[[ Source material open ]]
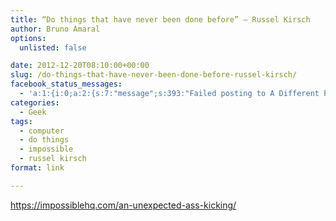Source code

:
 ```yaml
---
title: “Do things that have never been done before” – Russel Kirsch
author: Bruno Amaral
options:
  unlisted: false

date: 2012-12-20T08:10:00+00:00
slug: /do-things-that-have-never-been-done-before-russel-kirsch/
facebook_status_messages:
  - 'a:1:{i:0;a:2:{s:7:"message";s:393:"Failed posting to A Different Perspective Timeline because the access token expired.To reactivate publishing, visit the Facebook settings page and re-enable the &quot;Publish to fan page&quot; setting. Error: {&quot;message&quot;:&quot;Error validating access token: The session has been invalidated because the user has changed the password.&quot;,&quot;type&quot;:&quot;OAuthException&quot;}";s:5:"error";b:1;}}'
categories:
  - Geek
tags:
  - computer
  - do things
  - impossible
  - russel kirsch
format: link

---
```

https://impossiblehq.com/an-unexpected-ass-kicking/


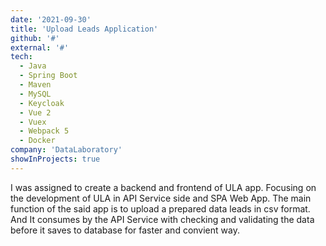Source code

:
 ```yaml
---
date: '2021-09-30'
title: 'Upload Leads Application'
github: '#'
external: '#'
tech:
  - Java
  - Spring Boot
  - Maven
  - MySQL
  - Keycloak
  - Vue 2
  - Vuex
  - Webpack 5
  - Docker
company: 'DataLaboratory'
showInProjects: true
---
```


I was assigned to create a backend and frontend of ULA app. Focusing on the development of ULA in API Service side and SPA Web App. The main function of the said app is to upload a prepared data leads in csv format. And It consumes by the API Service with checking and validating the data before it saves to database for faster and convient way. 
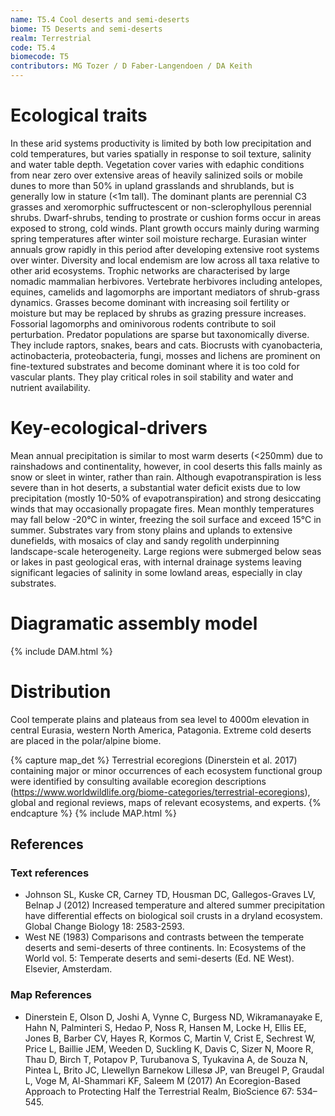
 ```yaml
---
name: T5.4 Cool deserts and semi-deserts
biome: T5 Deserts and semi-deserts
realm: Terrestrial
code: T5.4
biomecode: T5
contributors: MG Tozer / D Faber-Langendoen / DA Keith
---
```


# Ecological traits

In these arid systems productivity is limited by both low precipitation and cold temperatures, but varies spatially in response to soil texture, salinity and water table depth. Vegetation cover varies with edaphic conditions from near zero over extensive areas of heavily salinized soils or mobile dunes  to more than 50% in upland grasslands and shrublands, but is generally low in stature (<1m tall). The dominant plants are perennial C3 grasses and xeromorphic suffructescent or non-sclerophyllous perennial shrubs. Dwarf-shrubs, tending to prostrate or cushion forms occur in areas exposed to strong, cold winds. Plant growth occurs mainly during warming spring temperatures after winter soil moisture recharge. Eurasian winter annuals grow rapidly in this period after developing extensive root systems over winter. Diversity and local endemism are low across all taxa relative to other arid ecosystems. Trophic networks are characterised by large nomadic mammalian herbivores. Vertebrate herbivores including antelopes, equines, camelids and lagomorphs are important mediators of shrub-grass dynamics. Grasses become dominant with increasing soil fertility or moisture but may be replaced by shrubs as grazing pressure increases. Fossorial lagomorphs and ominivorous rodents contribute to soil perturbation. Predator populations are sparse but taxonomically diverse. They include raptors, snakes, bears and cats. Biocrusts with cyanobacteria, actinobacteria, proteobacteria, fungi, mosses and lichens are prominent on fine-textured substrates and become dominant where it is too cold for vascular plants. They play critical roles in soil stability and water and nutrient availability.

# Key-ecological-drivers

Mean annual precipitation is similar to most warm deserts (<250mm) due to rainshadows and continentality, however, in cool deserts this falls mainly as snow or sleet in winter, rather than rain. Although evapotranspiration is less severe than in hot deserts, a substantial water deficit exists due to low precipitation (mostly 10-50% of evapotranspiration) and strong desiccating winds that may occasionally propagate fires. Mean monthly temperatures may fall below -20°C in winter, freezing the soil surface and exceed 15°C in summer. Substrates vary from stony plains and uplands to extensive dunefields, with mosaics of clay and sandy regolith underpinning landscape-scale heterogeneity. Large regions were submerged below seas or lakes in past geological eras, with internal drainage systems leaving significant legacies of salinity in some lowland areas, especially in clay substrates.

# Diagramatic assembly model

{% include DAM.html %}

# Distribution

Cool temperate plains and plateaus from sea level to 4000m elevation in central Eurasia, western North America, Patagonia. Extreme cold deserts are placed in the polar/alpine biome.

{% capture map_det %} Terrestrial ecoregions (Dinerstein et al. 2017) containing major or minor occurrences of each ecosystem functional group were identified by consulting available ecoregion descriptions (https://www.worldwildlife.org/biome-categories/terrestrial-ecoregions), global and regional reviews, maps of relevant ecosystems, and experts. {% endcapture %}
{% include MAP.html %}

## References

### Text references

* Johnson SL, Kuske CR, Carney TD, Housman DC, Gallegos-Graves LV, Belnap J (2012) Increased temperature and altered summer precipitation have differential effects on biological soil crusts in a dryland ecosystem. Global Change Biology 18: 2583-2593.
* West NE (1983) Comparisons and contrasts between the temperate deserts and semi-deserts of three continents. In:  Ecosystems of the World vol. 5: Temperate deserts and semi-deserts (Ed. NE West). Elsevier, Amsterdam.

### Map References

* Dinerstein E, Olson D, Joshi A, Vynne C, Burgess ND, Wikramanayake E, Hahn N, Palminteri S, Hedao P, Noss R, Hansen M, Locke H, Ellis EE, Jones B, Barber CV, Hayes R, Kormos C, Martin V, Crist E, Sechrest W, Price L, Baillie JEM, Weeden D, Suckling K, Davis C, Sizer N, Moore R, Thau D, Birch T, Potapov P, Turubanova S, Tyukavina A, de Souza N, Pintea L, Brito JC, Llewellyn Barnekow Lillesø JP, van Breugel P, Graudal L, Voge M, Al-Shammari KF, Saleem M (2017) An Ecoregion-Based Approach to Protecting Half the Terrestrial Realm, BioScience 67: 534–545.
[[ Source material closed ]]
What needs to be done :: All the lines above need to be repeated exactly, with no pictures carried over.

Response below ::
Source code

:
 ```yaml
---
title: “Do things that have never been done before” – Russel Kirsch
author: Bruno Amaral
options:
  unlisted: false

date: 2012-12-20T08:10:00+00:00
slug: /do-things-that-have-never-been-done-before-russel-kirsch/
facebook_status_messages:
  - 'a:1:{i:0;a:2:{s:7:"message";s:393:"Failed posting to A Different Perspective Timeline because the access token expired.To reactivate publishing, visit the Facebook settings page and re-enable the &quot;Publish to fan page&quot; setting. Error: {&quot;message&quot;:&quot;Error validating access token: The session has been invalidated because the user has changed the password.&quot;,&quot;type&quot;:&quot;OAuthException&quot;}";s:5:"error";b:1;}}'
categories:
  - Geek
tags:
  - computer
  - do things
  - impossible
  - russel kirsch
format: link

---
```

https://impossiblehq.com/an-unexpected-ass-kicking/


Source code

:
 ```yaml
---
date: '2021-09-30'
title: 'Upload Leads Application'
github: '#'
external: '#'
tech:
  - Java
  - Spring Boot
  - Maven
  - MySQL
  - Keycloak
  - Vue 2
  - Vuex
  - Webpack 5
  - Docker
company: 'DataLaboratory'
showInProjects: true
---
```


I was assigned to create a backend and frontend of ULA app. Focusing on the development of ULA in API Service side and SPA Web App. The main function of the said app is to upload a prepared data leads in csv format. And It consumes by the API Service with checking and validating the data before it saves to database for faster and convient way. 
 ```yaml
---
name: T5.4 Cool deserts and semi-deserts
biome: T5 Deserts and semi-deserts
realm: Terrestrial
code: T5.4
biomecode: T5
contributors: MG Tozer / D Faber-Langendoen / DA Keith
---
```


# Ecological traits

In these arid systems productivity is limited by both low precipitation and cold temperatures, but varies spatially in response to soil texture, salinity and water table depth. Vegetation cover varies with edaphic conditions from near zero over extensive areas of heavily salinized soils or mobile dunes  to more than 50% in upland grasslands and shrublands, but is generally low in stature (<1m tall). The dominant plants are perennial C3 grasses and xeromorphic suffructescent or non-sclerophyllous perennial shrubs. Dwarf-shrubs, tending to prostrate or cushion forms occur in areas exposed to strong, cold winds. Plant growth occurs mainly during warming spring temperatures after winter soil moisture recharge. Eurasian winter annuals grow rapidly in this period after developing extensive root systems over winter. Diversity and local endemism are low across all taxa relative to other arid ecosystems. Trophic networks are characterised by large nomadic mammalian herbivores. Vertebrate herbivores including antelopes, equines, camelids and lagomorphs are important mediators of shrub-grass dynamics. Grasses become dominant with increasing soil fertility or moisture but may be replaced by shrubs as grazing pressure increases. Fossorial lagomorphs and ominivorous rodents contribute to soil perturbation. Predator populations are sparse but taxonomically diverse. They include raptors, snakes, bears and cats. Biocrusts with cyanobacteria, actinobacteria, proteobacteria, fungi, mosses and lichens are prominent on fine-textured substrates and become dominant where it is too cold for vascular plants. They play critical roles in soil stability and water and nutrient availability.

# Key-ecological-drivers

Mean annual precipitation is similar to most warm deserts (<250mm) due to rainshadows and continentality, however, in cool deserts this falls mainly as snow or sleet in winter, rather than rain. Although evapotranspiration is less severe than in hot deserts, a substantial water deficit exists due to low precipitation (mostly 10-50% of evapotranspiration) and strong desiccating winds that may occasionally propagate fires. Mean monthly temperatures may fall below -20°C in winter, freezing the soil surface and exceed 15°C in summer. Substrates vary from stony plains and uplands to extensive dunefields, with mosaics of clay and sandy regolith underpinning landscape-scale heterogeneity. Large regions were submerged below seas or lakes in past geological eras, with internal drainage systems leaving significant legacies of salinity in some lowland areas, especially in clay substrates.

# Diagramatic assembly model

{% include DAM.html %}

# Distribution

Cool temperate plains and plateaus from sea level to 4000m elevation in central Eurasia, western North America, Patagonia. Extreme cold deserts are placed in the polar/alpine biome.

{% capture map_det %} Terrestrial ecoregions (Dinerstein et al. 2017) containing major or minor occurrences of each ecosystem functional group were identified by consulting available ecoregion descriptions (https://www.worldwildlife.org/biome-categories/terrestrial-ecoregions), global and regional reviews, maps of relevant ecosystems, and experts. {% endcapture %}
{% include MAP.html %}

## References

### Text references

* Johnson SL, Kuske CR, Carney TD, Housman DC, Gallegos-Graves LV, Belnap J (2012) Increased temperature and altered summer precipitation have differential effects on biological soil crusts in a dryland ecosystem. Global Change Biology 18: 2583-2593.
* West NE (1983) Comparisons and contrasts between the temperate deserts and semi-deserts of three continents. In:  Ecosystems of the World vol. 5: Temperate deserts and semi-deserts (Ed. NE West). Elsevier, Amsterdam.

### Map References

* Dinerstein E, Olson D, Joshi A, Vynne C, Burgess ND, Wikramanayake E, Hahn N, Palminteri S, Hedao P, Noss R, Hansen M, Locke H, Ellis EE, Jones B, Barber CV, Hayes R, Kormos C, Martin V, Crist E, Sechrest W, Price L, Baillie JEM, Weeden D, Suckling K, Davis C, Sizer N, Moore R, Thau D, Birch T, Potapov P, Turubanova S, Tyukavina A, de Souza N, Pintea L, Brito JC, Llewellyn Barnekow Lillesø JP, van Breugel P, Graudal L, Voge M, Al-Shammari KF, Saleem M (2017) An Ecoregion-Based Approach to Protecting Half the Terrestrial Realm, BioScience 67: 534–545.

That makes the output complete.